Non esiste, però, la soluzione a impatto zero per l’ambiente (urbano, naturale o sociale), l’uomo stesso non è a impatto zero (qualche rifiuto lo produciamo … lasciando spesso la nostra impronta negativa). Serve, per questo, creare un sistema di contrappesi e, in questo, le norme (relative a come costruire/recuperare un edificio a basso impatto energetico ad esempio) ci danno un grande aiuto.
L’idea progettuale deve tendere ad unire l’aspetto di riqualificazione urbana, la rigenerazione del costruito, che può rivitalizzare un’area magari economicamente interessante ma poco appetibile (per via della difficoltà operativa) con una chiara idea green e che tende a far propria la visione a “zero consumo di suolo” perché recupera l’esistente evitando così espansione su aree che possono mantenere la ruralità che le contraddistingue, e unisce il concetto della riduzione dell’impatto energetico.

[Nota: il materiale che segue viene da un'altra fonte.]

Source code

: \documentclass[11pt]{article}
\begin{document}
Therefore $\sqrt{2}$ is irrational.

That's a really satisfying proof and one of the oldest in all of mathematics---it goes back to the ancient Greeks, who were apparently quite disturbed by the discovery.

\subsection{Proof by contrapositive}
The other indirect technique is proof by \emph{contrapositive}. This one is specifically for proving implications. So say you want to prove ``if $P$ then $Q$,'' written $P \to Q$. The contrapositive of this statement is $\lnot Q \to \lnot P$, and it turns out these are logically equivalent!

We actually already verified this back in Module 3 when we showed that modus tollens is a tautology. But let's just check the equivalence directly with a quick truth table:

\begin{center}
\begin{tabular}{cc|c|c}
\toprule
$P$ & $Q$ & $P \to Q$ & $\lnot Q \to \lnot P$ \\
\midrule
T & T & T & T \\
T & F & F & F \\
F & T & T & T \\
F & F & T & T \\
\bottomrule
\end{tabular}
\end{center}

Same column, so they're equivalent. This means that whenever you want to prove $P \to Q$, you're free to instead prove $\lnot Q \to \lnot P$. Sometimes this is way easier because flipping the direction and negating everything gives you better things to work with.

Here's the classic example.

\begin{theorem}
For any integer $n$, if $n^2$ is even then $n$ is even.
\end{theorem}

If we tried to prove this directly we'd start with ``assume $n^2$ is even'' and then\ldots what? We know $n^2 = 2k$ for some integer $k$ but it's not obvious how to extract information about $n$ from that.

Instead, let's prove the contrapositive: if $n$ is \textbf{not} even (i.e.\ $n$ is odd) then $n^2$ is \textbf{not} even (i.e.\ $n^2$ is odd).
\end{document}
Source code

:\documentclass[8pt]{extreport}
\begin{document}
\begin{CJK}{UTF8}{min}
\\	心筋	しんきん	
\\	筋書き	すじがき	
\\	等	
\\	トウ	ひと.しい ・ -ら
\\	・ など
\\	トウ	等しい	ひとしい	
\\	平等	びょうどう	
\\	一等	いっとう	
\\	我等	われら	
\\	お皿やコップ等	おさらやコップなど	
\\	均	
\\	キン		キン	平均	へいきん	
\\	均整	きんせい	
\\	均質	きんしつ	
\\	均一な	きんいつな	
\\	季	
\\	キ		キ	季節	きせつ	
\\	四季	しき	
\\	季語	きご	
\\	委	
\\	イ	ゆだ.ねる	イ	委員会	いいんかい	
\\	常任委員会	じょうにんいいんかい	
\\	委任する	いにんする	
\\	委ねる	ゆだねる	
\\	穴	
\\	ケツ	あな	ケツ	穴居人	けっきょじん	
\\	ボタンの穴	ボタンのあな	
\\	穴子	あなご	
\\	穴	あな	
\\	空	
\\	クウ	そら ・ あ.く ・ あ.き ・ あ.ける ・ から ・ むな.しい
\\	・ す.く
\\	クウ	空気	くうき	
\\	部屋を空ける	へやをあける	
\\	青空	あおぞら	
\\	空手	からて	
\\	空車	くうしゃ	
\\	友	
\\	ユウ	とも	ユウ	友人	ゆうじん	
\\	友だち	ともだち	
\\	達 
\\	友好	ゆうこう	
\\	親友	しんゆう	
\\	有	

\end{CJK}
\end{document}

L’introduzione di ampie porzioni a verde dentro il costruito, all’interno della città (banalmente con i tetti resi a verde), l’attenzione alla riduzione del consumo energetico (avvicinandosi ad un edificio n-zeb), la creazione di superfici drenanti (capaci di restituire acqua al sottosuolo e non convogliandola in condotte fognarie), sono la parte integrante, anche se sarebbe meglio definirla quale parte tecnicamente sostanziale, dell’edificio in progetto e di cui rappresentano una parte dei famosi contrappesi citati.
Contrappesi che tendono a ridurre l’impatto dell’edificazione stessa soprattutto in un centro già completamente edificato e pressoché privo di elementi verdi e di luoghi urbani significativi.
L’uso, infine, di colori adatti, e l’inserimento delle pareti verdi sulla facciata (oltre a migliorare il confort termico) consentono di rendere, anche a livello percettivo (visivo), l’edificato come parte di un contesto capace di empatia con i cittadini, veri fruitori dello spazio urbano.
Il tutto perché ciò che deve muovere la vision progettuale (ma anche amministrativa) deve essere legata al concetto di vivere la città e non sopravvivere in città.
“Non è bello costruire dal nulla … bisogna intervenire dove c’è già qualcosa … Lo scopo è di rivitalizzare la città … il modo è quello di riqualificarla e trasformarne i luoghi in centri di ATTRAZIONE E SOCIALITA’ ”.
Il principe Miškin nell’Idiota di Dostoevskij afferma: ”La bellezza salverà il mondo” e per Dostoevskij il contrario di “bello” non era “brutto” ma utilitaristico, qualcosa legato allo spirito di usare gli altri e così rubar loro la dignità. Un po’ come quei piccoli ambienti fatti per massimizzare solo i guadagni dove viene buttata un’umanità spesso disperata…
Molti definiscono ripetutamente la bellezza come “accogliente”. Quando, infatti, giungiamo in presenza di un oggetto bello, questo ci accoglie. Si stacca dallo sfondo neutro come se ci venisse incontro per dirci “Benvenuto”! L’oggetto bello colma la mente, eppure spinge alla ricerca di qualcos’altro, qualcosa di più grande o, comunque, analogo con cui hai, così, bisogno di essere messo in relazione.
L’ambiente in cui viviamo dovrebbe essere così e il nostro contributo a costruire il bello nel nostro quotidiano lavoro e nell’incontro con gli altri, è ciò che ci aspetta per il domani nonostante i complotti, le scie chimiche e le vicine tuttologhe… anche se dobbiamo lavorarci un po’ ancora. Alla fine è un problema di cultura.